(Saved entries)
────────────────────
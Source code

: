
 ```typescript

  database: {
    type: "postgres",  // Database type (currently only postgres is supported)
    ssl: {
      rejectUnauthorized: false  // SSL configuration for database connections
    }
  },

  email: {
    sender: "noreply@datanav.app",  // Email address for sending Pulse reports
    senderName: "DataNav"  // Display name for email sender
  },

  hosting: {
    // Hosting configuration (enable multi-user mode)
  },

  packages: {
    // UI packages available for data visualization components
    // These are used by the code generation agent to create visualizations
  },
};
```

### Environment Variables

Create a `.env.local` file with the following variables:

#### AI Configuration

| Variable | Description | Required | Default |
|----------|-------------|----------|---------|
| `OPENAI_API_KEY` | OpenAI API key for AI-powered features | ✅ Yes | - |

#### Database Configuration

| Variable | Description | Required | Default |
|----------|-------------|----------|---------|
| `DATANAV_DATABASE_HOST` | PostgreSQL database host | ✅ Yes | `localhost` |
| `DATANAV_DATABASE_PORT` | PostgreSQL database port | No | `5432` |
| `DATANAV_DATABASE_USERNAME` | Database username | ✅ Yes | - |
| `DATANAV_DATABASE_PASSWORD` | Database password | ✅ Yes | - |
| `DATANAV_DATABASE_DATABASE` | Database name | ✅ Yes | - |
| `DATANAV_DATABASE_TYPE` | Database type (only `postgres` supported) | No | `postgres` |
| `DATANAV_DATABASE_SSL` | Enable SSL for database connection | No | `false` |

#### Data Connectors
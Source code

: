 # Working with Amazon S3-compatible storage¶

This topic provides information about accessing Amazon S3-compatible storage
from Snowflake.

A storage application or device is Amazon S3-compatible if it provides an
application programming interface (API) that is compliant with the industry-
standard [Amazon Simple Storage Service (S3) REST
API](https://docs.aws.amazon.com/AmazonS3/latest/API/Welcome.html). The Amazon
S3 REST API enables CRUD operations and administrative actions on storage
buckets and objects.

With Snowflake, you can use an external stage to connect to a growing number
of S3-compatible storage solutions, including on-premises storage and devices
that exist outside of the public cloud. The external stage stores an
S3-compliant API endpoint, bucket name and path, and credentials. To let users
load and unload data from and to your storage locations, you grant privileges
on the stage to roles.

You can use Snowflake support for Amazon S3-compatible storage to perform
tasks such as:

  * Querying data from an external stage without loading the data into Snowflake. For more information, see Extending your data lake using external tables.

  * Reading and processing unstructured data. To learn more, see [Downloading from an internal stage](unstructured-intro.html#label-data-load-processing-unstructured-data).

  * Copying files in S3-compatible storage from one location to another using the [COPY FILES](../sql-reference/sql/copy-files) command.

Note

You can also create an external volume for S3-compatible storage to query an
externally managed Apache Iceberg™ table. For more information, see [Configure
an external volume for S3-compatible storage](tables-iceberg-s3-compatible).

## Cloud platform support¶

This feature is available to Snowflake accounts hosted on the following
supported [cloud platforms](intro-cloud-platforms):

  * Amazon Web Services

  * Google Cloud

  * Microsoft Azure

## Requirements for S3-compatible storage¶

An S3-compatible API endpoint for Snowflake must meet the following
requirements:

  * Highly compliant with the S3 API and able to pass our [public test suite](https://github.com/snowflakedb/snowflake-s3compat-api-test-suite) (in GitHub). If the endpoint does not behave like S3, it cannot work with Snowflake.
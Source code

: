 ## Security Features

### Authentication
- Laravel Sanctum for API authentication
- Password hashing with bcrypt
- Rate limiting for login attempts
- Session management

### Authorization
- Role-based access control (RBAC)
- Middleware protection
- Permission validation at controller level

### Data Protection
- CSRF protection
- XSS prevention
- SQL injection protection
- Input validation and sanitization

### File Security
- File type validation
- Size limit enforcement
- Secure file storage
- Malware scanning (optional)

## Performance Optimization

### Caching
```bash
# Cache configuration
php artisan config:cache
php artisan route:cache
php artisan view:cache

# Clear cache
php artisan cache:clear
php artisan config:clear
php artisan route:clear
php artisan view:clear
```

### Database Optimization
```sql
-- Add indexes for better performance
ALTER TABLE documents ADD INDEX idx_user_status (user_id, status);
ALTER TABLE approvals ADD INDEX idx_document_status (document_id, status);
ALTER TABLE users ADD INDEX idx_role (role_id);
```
────────────────────
▶ Work to complete: The response must hold only the lines above from the line with "- Laravel Sanctum for API authentication" through the line with "- Secure file storage", each copied exactly, both ends kept.

▶ Exercise response:
- Laravel Sanctum for API authentication
- Password hashing with bcrypt
- Rate limiting for login attempts
- Session management

### Authorization
- Role-based access control (RBAC)
- Middleware protection
- Permission validation at controller level

### Data Protection
- CSRF protection
- XSS prevention
- SQL injection protection
- Input validation and sanitization

### File Security
- File type validation
- Size limit enforcement
- Secure file storage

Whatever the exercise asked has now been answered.